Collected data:
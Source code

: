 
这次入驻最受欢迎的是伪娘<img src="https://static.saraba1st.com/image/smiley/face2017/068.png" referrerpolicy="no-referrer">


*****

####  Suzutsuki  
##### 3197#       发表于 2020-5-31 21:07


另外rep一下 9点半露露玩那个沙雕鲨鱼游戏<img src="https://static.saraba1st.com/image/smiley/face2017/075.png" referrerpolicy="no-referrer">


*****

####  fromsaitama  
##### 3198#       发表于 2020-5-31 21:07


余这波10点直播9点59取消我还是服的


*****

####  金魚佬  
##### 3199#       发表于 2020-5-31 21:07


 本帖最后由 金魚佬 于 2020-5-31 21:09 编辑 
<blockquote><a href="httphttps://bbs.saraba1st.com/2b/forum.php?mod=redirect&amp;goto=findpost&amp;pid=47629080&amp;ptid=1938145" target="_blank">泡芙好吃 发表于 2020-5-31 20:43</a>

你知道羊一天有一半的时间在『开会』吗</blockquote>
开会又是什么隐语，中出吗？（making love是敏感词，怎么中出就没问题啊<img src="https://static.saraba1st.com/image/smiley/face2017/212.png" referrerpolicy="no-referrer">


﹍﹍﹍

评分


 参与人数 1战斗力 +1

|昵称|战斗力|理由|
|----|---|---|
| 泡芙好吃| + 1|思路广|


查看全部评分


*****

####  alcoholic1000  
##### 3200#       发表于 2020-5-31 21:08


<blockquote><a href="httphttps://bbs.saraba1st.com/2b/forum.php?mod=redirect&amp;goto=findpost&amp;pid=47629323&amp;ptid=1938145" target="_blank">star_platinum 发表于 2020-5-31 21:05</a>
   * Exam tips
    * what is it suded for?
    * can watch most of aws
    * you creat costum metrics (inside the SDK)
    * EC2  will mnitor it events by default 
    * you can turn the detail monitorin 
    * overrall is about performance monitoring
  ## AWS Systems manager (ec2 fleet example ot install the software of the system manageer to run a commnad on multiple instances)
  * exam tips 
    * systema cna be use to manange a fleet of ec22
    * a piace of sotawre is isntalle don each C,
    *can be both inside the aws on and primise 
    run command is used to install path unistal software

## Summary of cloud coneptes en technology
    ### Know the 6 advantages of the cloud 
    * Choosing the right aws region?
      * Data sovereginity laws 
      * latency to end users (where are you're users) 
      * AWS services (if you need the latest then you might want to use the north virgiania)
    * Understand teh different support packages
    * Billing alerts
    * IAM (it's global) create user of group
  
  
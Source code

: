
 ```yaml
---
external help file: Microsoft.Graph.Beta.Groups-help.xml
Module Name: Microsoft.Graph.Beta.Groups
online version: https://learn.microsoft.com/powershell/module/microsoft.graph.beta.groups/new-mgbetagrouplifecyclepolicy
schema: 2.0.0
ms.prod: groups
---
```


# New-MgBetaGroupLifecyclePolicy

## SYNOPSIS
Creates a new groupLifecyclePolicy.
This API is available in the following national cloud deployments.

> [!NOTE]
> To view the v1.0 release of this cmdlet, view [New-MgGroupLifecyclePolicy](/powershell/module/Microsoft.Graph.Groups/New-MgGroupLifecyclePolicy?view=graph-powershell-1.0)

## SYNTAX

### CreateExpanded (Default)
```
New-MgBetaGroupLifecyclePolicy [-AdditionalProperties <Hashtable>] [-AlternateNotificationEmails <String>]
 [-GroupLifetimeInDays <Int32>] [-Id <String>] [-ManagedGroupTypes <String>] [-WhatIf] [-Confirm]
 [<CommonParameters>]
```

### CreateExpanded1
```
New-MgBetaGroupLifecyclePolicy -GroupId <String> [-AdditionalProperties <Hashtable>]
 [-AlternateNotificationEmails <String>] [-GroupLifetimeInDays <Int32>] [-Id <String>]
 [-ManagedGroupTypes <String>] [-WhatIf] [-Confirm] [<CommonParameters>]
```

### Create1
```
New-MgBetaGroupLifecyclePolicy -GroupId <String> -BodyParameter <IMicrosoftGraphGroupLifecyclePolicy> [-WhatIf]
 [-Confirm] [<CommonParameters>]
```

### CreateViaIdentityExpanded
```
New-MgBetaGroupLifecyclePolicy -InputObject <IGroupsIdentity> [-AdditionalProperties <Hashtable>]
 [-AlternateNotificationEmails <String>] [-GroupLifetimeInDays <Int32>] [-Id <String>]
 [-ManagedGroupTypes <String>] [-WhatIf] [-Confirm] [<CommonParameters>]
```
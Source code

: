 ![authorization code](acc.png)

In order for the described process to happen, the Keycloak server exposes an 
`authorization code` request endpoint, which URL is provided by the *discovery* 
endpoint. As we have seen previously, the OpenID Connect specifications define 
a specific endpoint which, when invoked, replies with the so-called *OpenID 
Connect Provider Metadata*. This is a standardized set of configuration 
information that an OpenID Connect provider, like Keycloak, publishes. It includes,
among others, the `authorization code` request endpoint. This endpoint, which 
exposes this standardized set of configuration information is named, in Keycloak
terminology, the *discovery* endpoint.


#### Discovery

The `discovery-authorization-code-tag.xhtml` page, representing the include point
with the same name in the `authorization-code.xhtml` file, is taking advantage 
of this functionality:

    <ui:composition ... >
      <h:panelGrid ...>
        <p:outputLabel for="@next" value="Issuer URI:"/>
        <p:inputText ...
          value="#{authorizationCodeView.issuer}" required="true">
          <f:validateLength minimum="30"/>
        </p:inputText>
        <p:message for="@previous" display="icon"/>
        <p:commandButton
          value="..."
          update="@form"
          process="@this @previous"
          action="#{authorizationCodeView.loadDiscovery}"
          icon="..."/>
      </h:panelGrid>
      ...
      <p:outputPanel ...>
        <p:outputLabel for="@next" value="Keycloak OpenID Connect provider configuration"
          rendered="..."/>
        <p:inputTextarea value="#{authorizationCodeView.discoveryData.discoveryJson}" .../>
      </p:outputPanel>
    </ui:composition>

What to do -> Would you transcribe the records above exactly, leaving nothing out?

Output ->
Source code

: 
这次入驻最受欢迎的是伪娘<img src="https://static.saraba1st.com/image/smiley/face2017/068.png" referrerpolicy="no-referrer">


*****

####  Suzutsuki  
##### 3197#       发表于 2020-5-31 21:07


另外rep一下 9点半露露玩那个沙雕鲨鱼游戏<img src="https://static.saraba1st.com/image/smiley/face2017/075.png" referrerpolicy="no-referrer">


*****

####  fromsaitama  
##### 3198#       发表于 2020-5-31 21:07


余这波10点直播9点59取消我还是服的


*****

####  金魚佬  
##### 3199#       发表于 2020-5-31 21:07


 本帖最后由 金魚佬 于 2020-5-31 21:09 编辑 
<blockquote><a href="httphttps://bbs.saraba1st.com/2b/forum.php?mod=redirect&amp;goto=findpost&amp;pid=47629080&amp;ptid=1938145" target="_blank">泡芙好吃 发表于 2020-5-31 20:43</a>

你知道羊一天有一半的时间在『开会』吗</blockquote>
开会又是什么隐语，中出吗？（making love是敏感词，怎么中出就没问题啊<img src="https://static.saraba1st.com/image/smiley/face2017/212.png" referrerpolicy="no-referrer">


﹍﹍﹍

评分


 参与人数 1战斗力 +1

|昵称|战斗力|理由|
|----|---|---|
| 泡芙好吃| + 1|思路广|


查看全部评分


*****

####  alcoholic1000  
##### 3200#       发表于 2020-5-31 21:08


<blockquote><a href="httphttps://bbs.saraba1st.com/2b/forum.php?mod=redirect&amp;goto=findpost&amp;pid=47629323&amp;ptid=1938145" target="_blank">star_platinum 发表于 2020-5-31 21:05</a>
   * Exam tips
    * what is it suded for?
    * can watch most of aws
    * you creat costum metrics (inside the SDK)
    * EC2  will mnitor it events by default 
    * you can turn the detail monitorin 
    * overrall is about performance monitoring
  ## AWS Systems manager (ec2 fleet example ot install the software of the system manageer to run a commnad on multiple instances)
  * exam tips 
    * systema cna be use to manange a fleet of ec22
    * a piace of sotawre is isntalle don each C,
    *can be both inside the aws on and primise 
    run command is used to install path unistal software

## Summary of cloud coneptes en technology
    ### Know the 6 advantages of the cloud 
    * Choosing the right aws region?
      * Data sovereginity laws 
      * latency to end users (where are you're users) 
      * AWS services (if you need the latest then you might want to use the north virgiania)
    * Understand teh different support packages
    * Billing alerts
    * IAM (it's global) create user of group
  
  
Source code

:
 ```yaml
---
external help file: Microsoft.Graph.Beta.Groups-help.xml
Module Name: Microsoft.Graph.Beta.Groups
online version: https://learn.microsoft.com/powershell/module/microsoft.graph.beta.groups/new-mgbetagrouplifecyclepolicy
schema: 2.0.0
ms.prod: groups
---
```


# New-MgBetaGroupLifecyclePolicy

## SYNOPSIS
Creates a new groupLifecyclePolicy.
This API is available in the following national cloud deployments.

> [!NOTE]
> To view the v1.0 release of this cmdlet, view [New-MgGroupLifecyclePolicy](/powershell/module/Microsoft.Graph.Groups/New-MgGroupLifecyclePolicy?view=graph-powershell-1.0)

## SYNTAX

### CreateExpanded (Default)
```
New-MgBetaGroupLifecyclePolicy [-AdditionalProperties <Hashtable>] [-AlternateNotificationEmails <String>]
 [-GroupLifetimeInDays <Int32>] [-Id <String>] [-ManagedGroupTypes <String>] [-WhatIf] [-Confirm]
 [<CommonParameters>]
```

### CreateExpanded1
```
New-MgBetaGroupLifecyclePolicy -GroupId <String> [-AdditionalProperties <Hashtable>]
 [-AlternateNotificationEmails <String>] [-GroupLifetimeInDays <Int32>] [-Id <String>]
 [-ManagedGroupTypes <String>] [-WhatIf] [-Confirm] [<CommonParameters>]
```

### Create1
```
New-MgBetaGroupLifecyclePolicy -GroupId <String> -BodyParameter <IMicrosoftGraphGroupLifecyclePolicy> [-WhatIf]
 [-Confirm] [<CommonParameters>]
```

### CreateViaIdentityExpanded
```
New-MgBetaGroupLifecyclePolicy -InputObject <IGroupsIdentity> [-AdditionalProperties <Hashtable>]
 [-AlternateNotificationEmails <String>] [-GroupLifetimeInDays <Int32>] [-Id <String>]
 [-ManagedGroupTypes <String>] [-WhatIf] [-Confirm] [<CommonParameters>]
```
Source code

: ![authorization code](acc.png)

In order for the described process to happen, the Keycloak server exposes an 
`authorization code` request endpoint, which URL is provided by the *discovery* 
endpoint. As we have seen previously, the OpenID Connect specifications define 
a specific endpoint which, when invoked, replies with the so-called *OpenID 
Connect Provider Metadata*. This is a standardized set of configuration 
information that an OpenID Connect provider, like Keycloak, publishes. It includes,
among others, the `authorization code` request endpoint. This endpoint, which 
exposes this standardized set of configuration information is named, in Keycloak
terminology, the *discovery* endpoint.


#### Discovery

The `discovery-authorization-code-tag.xhtml` page, representing the include point
with the same name in the `authorization-code.xhtml` file, is taking advantage 
of this functionality:

    <ui:composition ... >
      <h:panelGrid ...>
        <p:outputLabel for="@next" value="Issuer URI:"/>
        <p:inputText ...
          value="#{authorizationCodeView.issuer}" required="true">
          <f:validateLength minimum="30"/>
        </p:inputText>
        <p:message for="@previous" display="icon"/>
        <p:commandButton
          value="..."
          update="@form"
          process="@this @previous"
          action="#{authorizationCodeView.loadDiscovery}"
          icon="..."/>
      </h:panelGrid>
      ...
      <p:outputPanel ...>
        <p:outputLabel for="@next" value="Keycloak OpenID Connect provider configuration"
          rendered="..."/>
        <p:inputTextarea value="#{authorizationCodeView.discoveryData.discoveryJson}" .../>
      </p:outputPanel>
    </ui:composition>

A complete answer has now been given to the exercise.